This is a fork project of Termite from https://github.com/sailuh/termite , which is originally developed by Chuang et al [1] without maintainance since 2019. Termite is a visualization tool for inspecting the output of statistical topic models such as Latent Dirichlet allocation (LDA) using an interactive interface as shown above. Termite is an alternative to lists of per-topic words, the standard practice: Users can drill down to examine a specific topic by clicking on a circle or topic label in the matrix, revealing the word-frequency view. The order of the terms presented in this view also uses seriation
, which accounts for co-occurrence and collocation likelihood between all pairs of words. Term probabilities are encoded in circles. For more details, see Chuang et al [1].
The package was initially developed in Python 2 and further separated out as a stand-alone topic modeling visualization tool by Software Analytics Insight Lab.
At the beginning, I created this fork because of my internship project on topic modeling, when I had hard time finding stunning and self-explanatory visualizations for topic modeling. Over time, I realized how rare and inspiring Termite project is tho still abandoned. My hope is to make it work with Python 3 and meanwhile enhance my "unfinished" internship project ;)
==============================================================
(The following README inherit Software Analytics Insight Lab with minor changes...)
The original Termite has two versions: The first is a single component, and the second contains two components, a data server and visualizations. Because the later versions add more dependencies to the visualization I chose to fork the first version.
To install Termite, you will need JDK (now tested on JDK 19 Updated):
- Download termite from this git repo.
- On a terminal, enter the
termite
folder and type:
./setup_offline.sh
To launch Termite visualization of a topic-term matrix file:
- Provide the necessary input files. Every termite viz is inside a separate project folder. In this test run we will use
termite/example-project
. For other runs, you can simply create any other folder insidetermite
, and provide as a parameter instead of example-project. You must use the same organization of folders and naming convention as example-project shown here:
├── model
│ ├── term-index.txt
│ ├── term-topic-matrix.txt
│ └── topic-index.txt
├── tokens
│ └── tokens.txt
-
term-topic-matrix.txt: a term-topic matrix.
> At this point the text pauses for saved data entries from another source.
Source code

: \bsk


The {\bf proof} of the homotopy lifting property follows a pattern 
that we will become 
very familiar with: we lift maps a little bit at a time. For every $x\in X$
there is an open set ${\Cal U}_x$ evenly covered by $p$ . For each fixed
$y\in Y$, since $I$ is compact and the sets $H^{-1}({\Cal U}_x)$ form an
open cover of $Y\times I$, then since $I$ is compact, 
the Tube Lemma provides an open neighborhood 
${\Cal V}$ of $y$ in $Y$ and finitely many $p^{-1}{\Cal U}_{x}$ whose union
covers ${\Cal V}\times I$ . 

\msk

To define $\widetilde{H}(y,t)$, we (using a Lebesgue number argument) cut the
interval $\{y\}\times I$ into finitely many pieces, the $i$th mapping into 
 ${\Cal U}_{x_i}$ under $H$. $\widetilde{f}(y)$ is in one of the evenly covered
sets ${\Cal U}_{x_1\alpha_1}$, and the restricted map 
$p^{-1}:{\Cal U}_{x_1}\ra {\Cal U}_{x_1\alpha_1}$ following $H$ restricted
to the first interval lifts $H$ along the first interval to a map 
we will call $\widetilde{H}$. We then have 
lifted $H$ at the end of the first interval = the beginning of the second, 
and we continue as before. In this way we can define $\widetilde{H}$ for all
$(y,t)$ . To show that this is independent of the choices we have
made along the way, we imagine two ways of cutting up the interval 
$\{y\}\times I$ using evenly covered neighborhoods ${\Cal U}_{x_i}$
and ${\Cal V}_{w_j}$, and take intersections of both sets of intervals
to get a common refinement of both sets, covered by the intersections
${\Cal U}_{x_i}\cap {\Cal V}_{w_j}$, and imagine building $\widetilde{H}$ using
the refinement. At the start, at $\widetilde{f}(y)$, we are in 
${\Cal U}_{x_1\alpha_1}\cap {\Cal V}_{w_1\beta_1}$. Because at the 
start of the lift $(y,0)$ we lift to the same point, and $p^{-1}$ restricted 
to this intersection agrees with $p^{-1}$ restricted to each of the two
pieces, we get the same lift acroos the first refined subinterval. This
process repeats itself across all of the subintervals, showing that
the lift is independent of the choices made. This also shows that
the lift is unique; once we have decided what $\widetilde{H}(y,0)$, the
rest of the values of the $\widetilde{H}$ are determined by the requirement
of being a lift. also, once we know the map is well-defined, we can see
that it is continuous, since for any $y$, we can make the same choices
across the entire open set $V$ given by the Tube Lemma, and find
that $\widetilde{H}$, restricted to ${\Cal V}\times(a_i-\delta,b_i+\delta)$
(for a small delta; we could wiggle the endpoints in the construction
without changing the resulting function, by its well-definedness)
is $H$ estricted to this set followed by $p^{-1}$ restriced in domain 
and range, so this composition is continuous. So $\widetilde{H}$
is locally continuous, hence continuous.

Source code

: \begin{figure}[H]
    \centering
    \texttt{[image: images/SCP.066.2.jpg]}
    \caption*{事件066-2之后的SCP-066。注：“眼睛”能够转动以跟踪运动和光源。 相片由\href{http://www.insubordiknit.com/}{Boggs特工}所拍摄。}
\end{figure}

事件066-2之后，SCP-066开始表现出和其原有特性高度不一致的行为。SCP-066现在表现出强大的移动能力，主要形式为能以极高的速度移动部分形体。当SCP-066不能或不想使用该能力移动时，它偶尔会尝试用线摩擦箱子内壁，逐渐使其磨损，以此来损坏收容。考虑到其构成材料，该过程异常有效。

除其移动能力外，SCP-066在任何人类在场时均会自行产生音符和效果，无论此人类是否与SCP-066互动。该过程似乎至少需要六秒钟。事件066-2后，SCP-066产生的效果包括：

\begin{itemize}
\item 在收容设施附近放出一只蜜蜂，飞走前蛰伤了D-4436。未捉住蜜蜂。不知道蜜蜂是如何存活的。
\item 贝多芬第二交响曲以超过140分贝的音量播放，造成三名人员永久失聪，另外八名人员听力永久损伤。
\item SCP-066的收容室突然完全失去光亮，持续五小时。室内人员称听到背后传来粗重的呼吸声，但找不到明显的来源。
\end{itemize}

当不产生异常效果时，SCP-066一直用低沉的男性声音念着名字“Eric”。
The rows are the terms, and the topics the columns.
-
term-index.txt: The row names.
-
topic-index.txt: The column names.
-
tokens.txt: A tokenized corpus, where every line is a document following this format: row_number
\t
list_of_tokens, where\t
is the tab symbol.
- Run the following to use example-project:
python execute.py example.cfg --data-path example-project
--data-path
Is the path, inside the termite folder, your project folder is.
- Termite will then process the input files, and create additional folders inside
example-project
. The finalexample-project
folder will have the following organization:
├── model
│ ├── term-index.txt
│ ├── term-topic-matrix.txt
│ └── topic-index.txt
├── saliency
│ ├── term-info.json
│ ├── term-info.txt
│ ├── topic-info.json
│ └── topic-info.txt
├── similarity
│ └── combined-g2.txt
├── tokens
│ └── tokens.txt
└── topic-model
├── output-topic-keys.txt
├── output.model
├── text.vectors
├── topic-word-weights.txt
└── word-topic-counts.txt
On your terminal within termite repository, run the following:
./example-project/public_html/web.sh
- A local webserver will launch on localhost:8888. Open a web browser and type
http://localhost:8888/
to see the Termite visualization. You can also copy thepublic_html
folder to a remote server to make it accessible on the web.
-
- Why must I provide a
tokens.txt
?
- To display the list of terms when a user clicks a circle, Termite uses
seriation
to order the terms. This method relies on term co-ocurrence in the original document, which is not available in a topic-term matrix.
- Why must I provide a
This fork is at best a quick hack to bypass the mallet/stmt dependencies thanks to all the hard work of Software Analytics Insight Lab. The wiki project contains an exhaustive explanation of some of the code functionality to make this hack possible. In the future, I intend to remove some of the dead code and functionality to make it work for Python3.